For the past three years, I have served as a monthly storyteller for the third and fourth graders at our church. I volunteer as an act of service, but I often feel as though I am the one who is reaping the greatest benefit: teaching Sunday School has proven to be a tremendous blessing to me and a source of enrichment in my own spiritual life. I find that every time I teach God’s Word to these precious children, my personal understanding of God is enhanced in new and profound ways. This has never been more true than last Sunday, when I had the opportunity to teach on the subject of worship.

Pondering Worship

The theme for our morning was, “God is Worthy of Worship.” Before jumping into our story, I wanted to define a few terms that might be unfamiliar to my young audience: specifically, “worthy” and “worship.” As a group, we had little trouble establishing that “worthy” means “deserving.” But the kids had a bit more trouble determining the meaning of worship; most told me that worship meant prayer or singing or going to church. Their answers didn’t surprise me, and they closely resembled the types of responses I would expect from adults. In fact, these simple definitions were the first words that had come to my own mind as I prepared the lesson. However, I knew that worship must be—had to be—more than that. I began to reflect on the deeper, truer meaning of worship as well as what it is, exactly, that makes God a worthy recipient of our worship.

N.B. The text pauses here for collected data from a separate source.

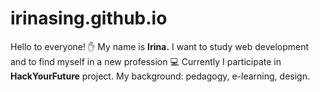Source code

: # irinasing.github.io

Hello to everyone! :hand: 
My name is **Irina.** 
I want to study web development and to find myself in a new profession :computer: 
Currently I participate in **HackYourFuture** project.
My background: pedagogy, e-learning, design.


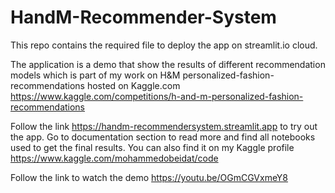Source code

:# HandM-Recommender-System
This repo contains the required file to deploy the app on streamlit.io cloud.<br>

The application is a demo that show the results of different recommendation models which is part of my work on H&M personalized-fashion-recommendations hosted on Kaggle.com
https://www.kaggle.com/competitions/h-and-m-personalized-fashion-recommendations<br>

Follow the link https://handm-recommendersystem.streamlit.app to try out the app.
Go to documentation section to read more and find all notebooks used to get the final results.
You can also find it on my Kaggle profile https://www.kaggle.com/mohammedobeidat/code

Follow the link to watch the demo https://youtu.be/OGmCGVxmeY8
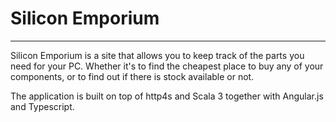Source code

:# Silicon Emporium

---

Silicon Emporium is a site that allows you to keep track of the parts you need for your PC. Whether it's to find the cheapest place to buy any of your components, or to find out if there is stock available or not.

The application is built on top of http4s and Scala 3 together with Angular.js and Typescript.


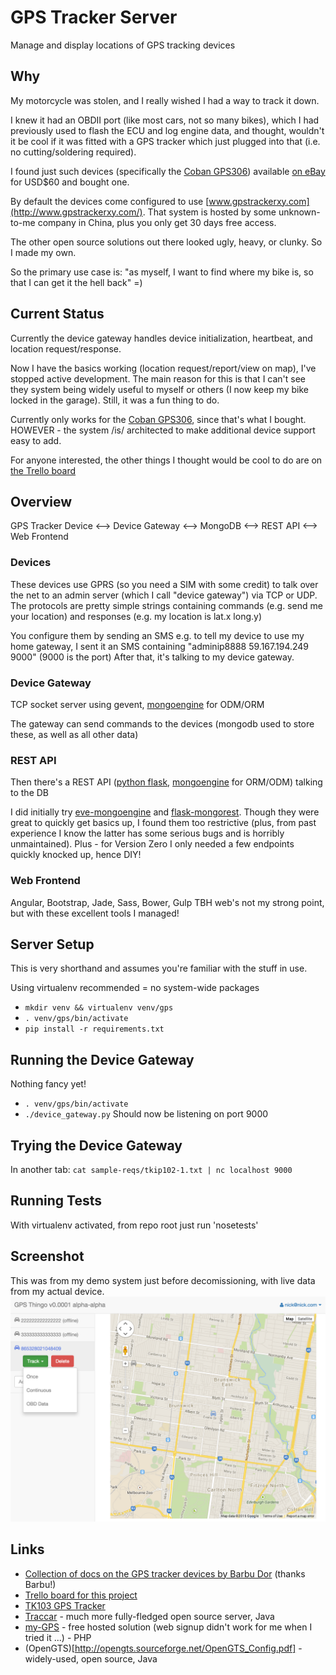 # GPS Tracker Server #
Manage and display locations of GPS tracking devices

## Why ##
My motorcycle was stolen, and I really wished I had a way to track it down.

I knew it had an OBDII port (like most cars, not so many bikes), which I had previously used to flash the ECU and log engine data, and thought, wouldn't it be cool if it was fitted with a GPS tracker which just plugged into that (i.e. no cutting/soldering required).

I found just such devices (specifically the [Coban GPS306](http://www.coban.net/html/2014/07/23/2014072306120056640641.html)) available [on eBay](http://www.ebay.com/sch/i.html?_from=R40&_trksid=p2047675.m570.l1313.TR11.TRC1.A0.H0.Xcoban+gps306&_nkw=coban+gps306&_sacat=0) for USD$60 and bought one.

By default the devices come configured to use [www.gpstrackerxy.com](http://www.gpstrackerxy.com/). That system is hosted by some unknown-to-me company in China, plus you only get 30 days free access.

The other open source solutions out there looked ugly, heavy, or clunky. So I made my own.

So the primary use case is: "as myself, I want to find where my bike is, so that I can get it the hell back" =)

## Current Status ##
Currently the device gateway handles device initialization, heartbeat, and location request/response.

Now I have the basics working (location request/report/view on map), I've stopped active development. The main reason for this is that I can't see they system being widely useful to myself or others (I now keep my bike locked in the garage). Still, it was a fun thing to do.

Currently only works for the [Coban GPS306](http://www.coban.net/html/2014/07/23/2014072306120056640641.html), since that's what I bought.  
HOWEVER - the system /is/ architected to make additional device support easy to add.

For anyone interested, the other things I thought would be cool to do are on [the Trello board](https://trello.com/b/yqAj7edK/gps-thingo)

## Overview ##
GPS Tracker Device <--> Device Gateway <--> MongoDB <--> REST API <--> Web Frontend

### Devices ###
These devices use GPRS (so you need a SIM with some credit) to talk over the net to an admin server (which I call "device gateway") via TCP or UDP. 
The protocols are pretty simple strings containing commands (e.g. send me your location) and responses (e.g. my location is lat.x long.y)

You configure them by sending an SMS 
e.g. to tell my device to use my home gateway, I sent it an SMS containing "adminip8888 59.167.194.249 9000" (9000 is the port) 
After that, it's talking to my device gateway.

### Device Gateway ###
TCP socket server using gevent, [mongoengine](http://mongoengine.org/) for ODM/ORM

The gateway can send commands to the devices (mongodb used to store these, as well as all other data)

### REST API ###
Then there's a REST API ([python flask](http://flask.pocoo.org/), [mongoengine](http://mongoengine.org/) for ORM/ODM) talking to the DB

I did initially try [eve-mongoengine](https://github.com/hellerstanislav/eve-mongoengine) and [flask-mongorest](https://github.com/elasticsales/flask-mongorest). Though they were great to quickly get basics up, I found them too restrictive (plus, from past experience I know the latter has some serious bugs and is horribly unmaintained). 
Plus - for Version Zero I only needed a few endpoints quickly knocked up, hence DIY!

### Web Frontend ###
Angular, Bootstrap, Jade, Sass, Bower, Gulp 
TBH web's not my strong point, but with these excellent tools I managed!

## Server Setup ##
This is very shorthand and assumes you're familiar with the stuff in use.

Using virtualenv recommended = no system-wide packages
* `mkdir venv && virtualenv venv/gps`
* `. venv/gps/bin/activate`
* `pip install -r requirements.txt`

## Running the Device Gateway ##
Nothing fancy yet!
* `. venv/gps/bin/activate`
* `./device_gateway.py`
Should now be listening on port 9000

## Trying the Device Gateway ##
In another tab: `cat sample-reqs/tkip102-1.txt | nc localhost 9000`

## Running Tests ##
With virtualenv activated, from repo root just run 'nosetests'

## Screenshot ##
This was from my demo system just before decomissioning, with live data from my actual device.
![Screenshot of GPS Thingo](doc/gps-tracker-thingo-screenshot.png "Screenshot of GPS Tracker Thingo v0.000001 Alpha etc")

## Links ##
* [Collection of docs on the GPS tracker devices by Barbu Dor](https://drive.google.com/drive/u/0/#folders/0B9QofkYKWsMuZnIwZ1BqeXhzQlE) (thanks Barbu!)
* [Trello board for this project](https://trello.com/b/yqAj7edK/gps-thingo)
* [TK103 GPS Tracker](http://en.wikibooks.org/wiki/TK103_GPS_Tracker)
* [Traccar](http://www.traccar.org/) - much more fully-fledged open source server, Java
* [my-GPS](http://www.my-gps.org/index-en.php) - free hosted solution (web signup didn't work for me when I tried it ...) - PHP
* (OpenGTS)[http://opengts.sourceforge.net/OpenGTS_Config.pdf] - widely-used, open source, Java
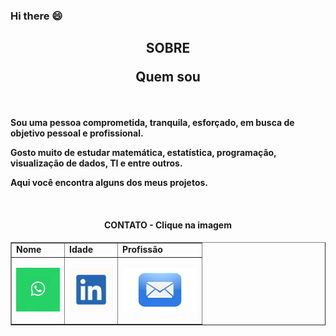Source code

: ### Hi there 😄


<h2><b><p align="center">SOBRE</p><p align="center">Quem sou</p></b></h2>

<br/>

<b>Sou uma pessoa comprometida, tranquila, esforçado, em busca de objetivo pessoal e profissional.

Gosto muito de estudar matemática, estatística, programação, visualização de dados, TI e entre outros.

</b>

<b>Aqui você encontra alguns dos meus projetos.</center></b>

</b>


<br/>

<h4><b><p align="center">CONTATO - Clique na imagem</p></h4>


<table border="1">
    <tr>
        <td>Nome</td>
        <td>Idade</td>
        <td>Profissão</td>
    </tr>
    <tr>
        <td><p align="center"><a href="https://web.whatsapp.com/send?phone=5531988712037"><img width="70px" height="70px" src="https://github.com/Wenceslau93/Wenceslau93/blob/main/what.png" class="media-object  img-responsive img-thumbnail"></a></p></td>
        <td><p align="center"><a href="https://www.linkedin.com/in/diego-wenceslau-67894677/"><img width="70px" height="70px" src="https://github.com/Wenceslau93/Wenceslau93/blob/main/linkedin.jpg" class="media-object  img-responsive img-thumbnail"></a></p></td>
        <td><p align="center"><a href= mailto:diegowenceslau16@hotmail.com><img width="120px" height="70px" src="https://github.com/Wenceslau93/Wenceslau93/blob/main/email.png" class="media-object  img-responsive img-thumbnail"></a></p></td>
    </tr>

</table>

<!--
**Wenceslau93/Wenceslau93** is a ✨ _special_ ✨ repository because its `README.md` (this file) appears on your GitHub profile.

Here are some ideas to get you started:

- 🔭 I’m currently working on ...
- 🌱 I’m currently learning ...
- 👯 I’m looking to collaborate on ...
- 🤔 I’m looking for help with ...
- 💬 Ask me about ...
- 📫 How to reach me: ...
- 😄 Pronouns: ...
- ⚡ Fun fact: ...
-->
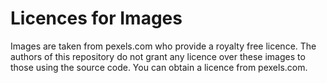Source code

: # Licences for Images

Images are taken from pexels.com who provide a royalty free licence. The authors of this repository do not grant any licence over these images to those using the source code. You can obtain a licence from pexels.com.

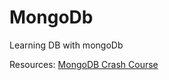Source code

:# MongoDb
Learning DB with mongoDb

Resources:
[MongoDB Crash Course](https://www.youtube.com/watch?v=ofme2o29ngU&t=531s)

Josh Riley, the founder of Worship.com, defines worship as “everything we think, everything we say, and everything we do, revealing that which we treasure and value most in life.” By this definition, worship certainly encompasses such acts as singing and praying, but it goes beyond that to incorporate every thought, every action, and every word that is honoring to God. I have to admit that not all a small portion of my words, thoughts and actions are God-honoring. And yet, as a Christian, I profess that God is my treasure, the One I value most in life. If I truly desire to live a life of worship, my entire life—not just the “Christian-y” parts—can and should be a manifestation of praise and adoration for my Savior. In the words of pastor Mark Driscoll, my every word and action should become “a continuous living [sacrifice] to the glory of [God].”  It is for the fulfillment of these daily—hourly—acts of worship that we were created, and through them, we not only honor God, but point the rest of the world toward Him.

John Piper on Worship

Although I know cognitively that I was created for worship, and despite the fact that I do want my life to be a continuous act of worship, it isn’t always easy. When life is going well, I pay lip service to God, essentially praising Him for allowing things to go my way. When life is tough or seems unfair, I often cease to worship altogether. This style of worship is fickle and insincere,  and it takes the focus off of its rightful recipient. My worship should not be contingent on my current circumstances, but on God, who is infinite and unchanging and is ALWAYS worthy of worship. At times, He allows life to flow smoothly, and in those times I should certainly worship Him in the midst of my circumstances, but definitely not because of them. Other times are darker and harder, but this does not negate God’s worthiness. In fact, as I was reminded in Becky White’s Recapture,  God often chooses to use times of pain to draw us nearer to Him. As Becky so eloquently puts it, “without question, God knows what it takes to recapture our hearts. . . . So what does it look like to open those gifts of pain in front of God? It looks a lot like worship.”

I’m not sure I fully elucidated the expansive topic of worship in the twenty minutes I had with my Sunday Schoolers last Sunday. Even now, after doing my own exploring and meditation on the subject, I don’t know that I’ve fully grasped it myself. What I do know is that God IS worthy of worship, at all times and in all circumstances. He desires my worship, not just on Sundays, but every minute of every day. My acts of worship are not a chore, but a gift, allowing me to fulfill the role for which I was created and drawing me ever closer to my Creator.